Goal of the exercise - For the string "Pandora", find every matching line in the records and copy it.
*** Material shown ***
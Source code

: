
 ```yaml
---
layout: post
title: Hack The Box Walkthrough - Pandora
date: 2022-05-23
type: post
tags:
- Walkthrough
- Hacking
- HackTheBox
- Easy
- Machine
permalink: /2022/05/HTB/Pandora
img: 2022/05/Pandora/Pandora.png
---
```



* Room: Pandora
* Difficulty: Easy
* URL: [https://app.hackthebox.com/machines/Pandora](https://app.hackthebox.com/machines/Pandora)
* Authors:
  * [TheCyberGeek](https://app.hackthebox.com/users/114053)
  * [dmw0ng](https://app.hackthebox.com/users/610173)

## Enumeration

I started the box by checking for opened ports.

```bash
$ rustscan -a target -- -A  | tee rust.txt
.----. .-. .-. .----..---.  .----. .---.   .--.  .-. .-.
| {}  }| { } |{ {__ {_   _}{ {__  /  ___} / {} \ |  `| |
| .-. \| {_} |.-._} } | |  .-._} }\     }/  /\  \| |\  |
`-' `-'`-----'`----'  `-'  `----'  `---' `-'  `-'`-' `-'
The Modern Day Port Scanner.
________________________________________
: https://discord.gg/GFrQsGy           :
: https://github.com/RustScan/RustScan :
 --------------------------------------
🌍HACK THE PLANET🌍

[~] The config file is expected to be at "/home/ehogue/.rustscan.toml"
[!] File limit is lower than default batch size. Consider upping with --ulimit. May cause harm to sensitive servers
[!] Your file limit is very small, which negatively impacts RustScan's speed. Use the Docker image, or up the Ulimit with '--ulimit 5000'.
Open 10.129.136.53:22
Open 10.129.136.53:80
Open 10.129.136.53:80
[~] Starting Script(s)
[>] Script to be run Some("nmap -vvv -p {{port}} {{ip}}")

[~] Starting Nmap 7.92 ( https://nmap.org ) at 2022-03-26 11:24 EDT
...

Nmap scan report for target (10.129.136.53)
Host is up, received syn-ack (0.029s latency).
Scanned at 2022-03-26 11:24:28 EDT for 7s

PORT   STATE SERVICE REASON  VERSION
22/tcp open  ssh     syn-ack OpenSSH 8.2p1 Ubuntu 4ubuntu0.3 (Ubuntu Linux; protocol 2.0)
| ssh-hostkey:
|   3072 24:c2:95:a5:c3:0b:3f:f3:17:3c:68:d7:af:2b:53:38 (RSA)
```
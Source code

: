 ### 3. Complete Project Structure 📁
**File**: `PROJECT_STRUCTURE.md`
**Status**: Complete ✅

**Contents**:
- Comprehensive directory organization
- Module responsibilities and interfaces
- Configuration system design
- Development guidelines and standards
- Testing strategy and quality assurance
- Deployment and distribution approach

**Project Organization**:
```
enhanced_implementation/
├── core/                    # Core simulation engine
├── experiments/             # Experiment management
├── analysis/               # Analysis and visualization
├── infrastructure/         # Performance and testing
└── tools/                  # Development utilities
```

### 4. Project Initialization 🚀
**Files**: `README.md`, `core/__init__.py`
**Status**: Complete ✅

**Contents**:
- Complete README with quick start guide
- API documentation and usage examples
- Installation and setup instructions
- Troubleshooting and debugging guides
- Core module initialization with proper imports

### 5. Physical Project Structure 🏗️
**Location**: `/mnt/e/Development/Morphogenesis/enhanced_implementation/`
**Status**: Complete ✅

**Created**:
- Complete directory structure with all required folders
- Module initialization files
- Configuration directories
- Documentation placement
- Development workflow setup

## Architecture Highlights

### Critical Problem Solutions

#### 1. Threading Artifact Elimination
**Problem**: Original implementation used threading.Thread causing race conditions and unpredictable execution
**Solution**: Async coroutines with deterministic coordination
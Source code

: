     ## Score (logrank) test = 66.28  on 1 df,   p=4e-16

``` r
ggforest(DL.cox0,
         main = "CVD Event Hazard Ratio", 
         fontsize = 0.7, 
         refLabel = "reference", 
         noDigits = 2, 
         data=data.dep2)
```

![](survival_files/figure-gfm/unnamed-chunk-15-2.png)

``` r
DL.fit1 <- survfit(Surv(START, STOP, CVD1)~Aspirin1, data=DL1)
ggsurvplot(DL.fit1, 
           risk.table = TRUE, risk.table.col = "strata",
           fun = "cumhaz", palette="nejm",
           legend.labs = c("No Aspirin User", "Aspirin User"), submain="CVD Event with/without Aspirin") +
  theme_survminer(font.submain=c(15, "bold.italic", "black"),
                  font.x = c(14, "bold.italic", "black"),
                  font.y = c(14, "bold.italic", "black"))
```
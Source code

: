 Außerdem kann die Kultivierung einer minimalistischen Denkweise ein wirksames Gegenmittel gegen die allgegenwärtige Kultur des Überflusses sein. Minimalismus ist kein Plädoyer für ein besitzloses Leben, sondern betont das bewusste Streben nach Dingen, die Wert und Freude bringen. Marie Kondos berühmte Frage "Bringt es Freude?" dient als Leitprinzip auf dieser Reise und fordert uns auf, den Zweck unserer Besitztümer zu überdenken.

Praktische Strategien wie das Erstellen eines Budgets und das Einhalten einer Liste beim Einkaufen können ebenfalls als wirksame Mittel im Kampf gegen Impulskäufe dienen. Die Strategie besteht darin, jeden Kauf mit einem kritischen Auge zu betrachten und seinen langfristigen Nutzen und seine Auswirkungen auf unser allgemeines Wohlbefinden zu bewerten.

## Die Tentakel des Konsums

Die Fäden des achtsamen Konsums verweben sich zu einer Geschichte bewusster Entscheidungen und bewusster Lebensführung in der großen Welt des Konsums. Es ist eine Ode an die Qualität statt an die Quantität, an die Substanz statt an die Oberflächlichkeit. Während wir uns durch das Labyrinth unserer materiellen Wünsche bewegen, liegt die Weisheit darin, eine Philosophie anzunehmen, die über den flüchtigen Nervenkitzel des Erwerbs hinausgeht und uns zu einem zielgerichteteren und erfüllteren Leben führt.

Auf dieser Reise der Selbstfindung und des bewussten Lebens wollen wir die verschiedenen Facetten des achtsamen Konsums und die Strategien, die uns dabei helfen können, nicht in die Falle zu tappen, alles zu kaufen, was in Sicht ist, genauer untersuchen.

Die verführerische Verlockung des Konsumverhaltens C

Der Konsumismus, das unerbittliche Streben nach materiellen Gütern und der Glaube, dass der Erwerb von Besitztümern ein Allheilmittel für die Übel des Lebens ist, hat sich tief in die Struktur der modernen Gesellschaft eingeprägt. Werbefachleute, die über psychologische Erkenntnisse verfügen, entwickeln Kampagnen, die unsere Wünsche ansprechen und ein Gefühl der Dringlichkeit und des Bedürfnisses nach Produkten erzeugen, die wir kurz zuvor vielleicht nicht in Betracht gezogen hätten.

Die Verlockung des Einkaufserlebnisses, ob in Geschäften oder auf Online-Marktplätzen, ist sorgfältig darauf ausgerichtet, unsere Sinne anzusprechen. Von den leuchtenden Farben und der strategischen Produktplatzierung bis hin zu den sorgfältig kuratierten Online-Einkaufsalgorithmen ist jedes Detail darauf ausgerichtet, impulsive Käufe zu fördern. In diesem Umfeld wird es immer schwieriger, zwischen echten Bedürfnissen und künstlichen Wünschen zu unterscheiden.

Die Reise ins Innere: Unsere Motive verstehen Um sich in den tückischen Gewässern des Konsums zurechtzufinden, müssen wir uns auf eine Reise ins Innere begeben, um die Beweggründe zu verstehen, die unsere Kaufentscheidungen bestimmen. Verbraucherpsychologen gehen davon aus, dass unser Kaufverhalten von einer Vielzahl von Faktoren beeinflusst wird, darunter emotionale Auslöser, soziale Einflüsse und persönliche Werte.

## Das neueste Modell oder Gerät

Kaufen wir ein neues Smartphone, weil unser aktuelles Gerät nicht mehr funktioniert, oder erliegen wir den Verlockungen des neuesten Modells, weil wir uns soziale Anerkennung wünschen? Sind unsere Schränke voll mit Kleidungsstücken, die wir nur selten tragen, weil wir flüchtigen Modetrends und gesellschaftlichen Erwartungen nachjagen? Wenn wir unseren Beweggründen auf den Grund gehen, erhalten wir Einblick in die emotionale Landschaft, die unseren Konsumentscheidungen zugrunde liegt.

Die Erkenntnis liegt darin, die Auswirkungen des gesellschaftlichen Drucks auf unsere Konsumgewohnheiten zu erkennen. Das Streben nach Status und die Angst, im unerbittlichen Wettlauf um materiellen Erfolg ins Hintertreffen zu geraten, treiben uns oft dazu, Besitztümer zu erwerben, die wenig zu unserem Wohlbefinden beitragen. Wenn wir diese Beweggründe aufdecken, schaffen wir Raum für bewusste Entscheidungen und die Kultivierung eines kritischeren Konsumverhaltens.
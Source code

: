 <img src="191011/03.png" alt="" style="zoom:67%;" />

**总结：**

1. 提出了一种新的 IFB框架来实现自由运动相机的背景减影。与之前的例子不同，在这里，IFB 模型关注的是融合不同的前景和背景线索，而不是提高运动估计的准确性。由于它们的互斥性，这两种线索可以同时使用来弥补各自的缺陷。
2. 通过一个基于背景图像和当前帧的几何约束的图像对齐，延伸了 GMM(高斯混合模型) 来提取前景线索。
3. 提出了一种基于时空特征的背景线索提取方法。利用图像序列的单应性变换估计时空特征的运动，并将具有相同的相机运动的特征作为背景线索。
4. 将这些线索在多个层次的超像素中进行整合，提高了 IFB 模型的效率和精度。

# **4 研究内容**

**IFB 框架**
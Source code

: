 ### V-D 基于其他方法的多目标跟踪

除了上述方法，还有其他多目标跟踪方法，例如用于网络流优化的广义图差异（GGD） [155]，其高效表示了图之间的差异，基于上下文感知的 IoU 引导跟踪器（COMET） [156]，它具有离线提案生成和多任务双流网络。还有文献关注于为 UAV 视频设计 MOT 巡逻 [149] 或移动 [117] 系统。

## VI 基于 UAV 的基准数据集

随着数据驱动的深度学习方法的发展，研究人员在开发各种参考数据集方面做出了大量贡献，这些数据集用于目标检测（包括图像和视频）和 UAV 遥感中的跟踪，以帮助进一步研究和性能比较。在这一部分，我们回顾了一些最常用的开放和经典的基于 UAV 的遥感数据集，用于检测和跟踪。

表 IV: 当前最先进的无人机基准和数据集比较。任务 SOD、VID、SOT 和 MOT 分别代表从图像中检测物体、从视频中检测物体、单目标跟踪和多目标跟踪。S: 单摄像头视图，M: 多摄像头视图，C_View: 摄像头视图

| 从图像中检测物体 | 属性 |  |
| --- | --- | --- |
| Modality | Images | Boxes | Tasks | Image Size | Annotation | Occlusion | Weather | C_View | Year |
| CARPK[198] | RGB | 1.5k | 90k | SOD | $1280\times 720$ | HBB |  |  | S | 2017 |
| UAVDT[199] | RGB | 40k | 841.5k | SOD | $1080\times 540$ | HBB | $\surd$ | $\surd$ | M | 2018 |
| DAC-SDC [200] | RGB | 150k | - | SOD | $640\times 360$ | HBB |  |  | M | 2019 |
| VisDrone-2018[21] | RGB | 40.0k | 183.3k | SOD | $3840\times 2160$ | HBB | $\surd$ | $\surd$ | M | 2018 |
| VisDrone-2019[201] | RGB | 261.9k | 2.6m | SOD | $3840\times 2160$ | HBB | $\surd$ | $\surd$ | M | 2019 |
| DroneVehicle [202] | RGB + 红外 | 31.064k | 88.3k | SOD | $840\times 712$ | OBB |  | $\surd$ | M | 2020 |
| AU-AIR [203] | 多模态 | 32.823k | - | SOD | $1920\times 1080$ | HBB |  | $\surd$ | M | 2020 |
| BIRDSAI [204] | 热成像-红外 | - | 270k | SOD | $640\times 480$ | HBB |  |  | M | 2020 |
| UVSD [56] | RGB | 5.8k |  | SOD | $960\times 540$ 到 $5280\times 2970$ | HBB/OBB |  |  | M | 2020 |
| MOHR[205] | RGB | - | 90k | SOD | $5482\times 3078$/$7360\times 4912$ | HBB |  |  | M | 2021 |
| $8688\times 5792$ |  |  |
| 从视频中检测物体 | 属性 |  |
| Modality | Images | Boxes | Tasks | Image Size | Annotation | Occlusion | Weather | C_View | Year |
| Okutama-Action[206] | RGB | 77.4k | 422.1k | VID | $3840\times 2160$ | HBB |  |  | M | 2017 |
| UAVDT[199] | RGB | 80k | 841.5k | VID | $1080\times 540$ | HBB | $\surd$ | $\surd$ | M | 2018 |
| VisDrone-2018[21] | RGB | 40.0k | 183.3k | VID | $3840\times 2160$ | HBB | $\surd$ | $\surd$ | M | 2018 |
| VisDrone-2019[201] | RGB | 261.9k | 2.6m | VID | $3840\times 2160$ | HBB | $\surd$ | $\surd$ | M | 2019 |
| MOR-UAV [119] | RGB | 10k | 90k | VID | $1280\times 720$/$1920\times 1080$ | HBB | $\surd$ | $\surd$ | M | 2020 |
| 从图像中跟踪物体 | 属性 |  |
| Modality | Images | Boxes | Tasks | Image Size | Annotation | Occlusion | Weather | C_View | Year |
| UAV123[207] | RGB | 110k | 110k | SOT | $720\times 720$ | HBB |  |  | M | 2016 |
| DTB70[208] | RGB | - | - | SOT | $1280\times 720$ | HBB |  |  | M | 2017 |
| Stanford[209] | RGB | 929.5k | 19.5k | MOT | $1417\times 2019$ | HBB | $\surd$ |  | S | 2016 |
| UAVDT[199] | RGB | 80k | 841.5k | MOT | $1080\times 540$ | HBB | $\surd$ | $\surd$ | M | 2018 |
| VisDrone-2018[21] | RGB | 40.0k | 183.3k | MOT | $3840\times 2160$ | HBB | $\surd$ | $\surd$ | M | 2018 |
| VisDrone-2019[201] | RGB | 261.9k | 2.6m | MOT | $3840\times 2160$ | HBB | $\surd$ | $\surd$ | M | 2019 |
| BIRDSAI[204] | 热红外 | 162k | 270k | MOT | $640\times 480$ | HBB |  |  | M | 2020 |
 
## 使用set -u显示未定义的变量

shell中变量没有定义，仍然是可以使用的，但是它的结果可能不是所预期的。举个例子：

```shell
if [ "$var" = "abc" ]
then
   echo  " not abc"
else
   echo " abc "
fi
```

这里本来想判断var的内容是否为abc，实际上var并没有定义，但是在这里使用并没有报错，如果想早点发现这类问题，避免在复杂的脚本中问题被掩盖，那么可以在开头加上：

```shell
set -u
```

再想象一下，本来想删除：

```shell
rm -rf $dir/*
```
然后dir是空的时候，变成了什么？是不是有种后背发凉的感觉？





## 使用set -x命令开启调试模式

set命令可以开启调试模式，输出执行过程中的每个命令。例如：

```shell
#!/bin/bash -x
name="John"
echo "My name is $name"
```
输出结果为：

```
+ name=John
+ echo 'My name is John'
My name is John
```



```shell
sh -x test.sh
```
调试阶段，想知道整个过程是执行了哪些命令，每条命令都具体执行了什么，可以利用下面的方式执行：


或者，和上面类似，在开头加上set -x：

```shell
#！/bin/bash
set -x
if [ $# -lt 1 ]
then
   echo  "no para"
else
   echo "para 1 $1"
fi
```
*** End of Material shown ***
Worked solution -
title: Hack The Box Walkthrough - Pandora
permalink: /2022/05/HTB/Pandora
img: 2022/05/Pandora/Pandora.png
* Room: Pandora
* URL: [https://app.hackthebox.com/machines/Pandora](https://app.hackthebox.com/machines/Pandora)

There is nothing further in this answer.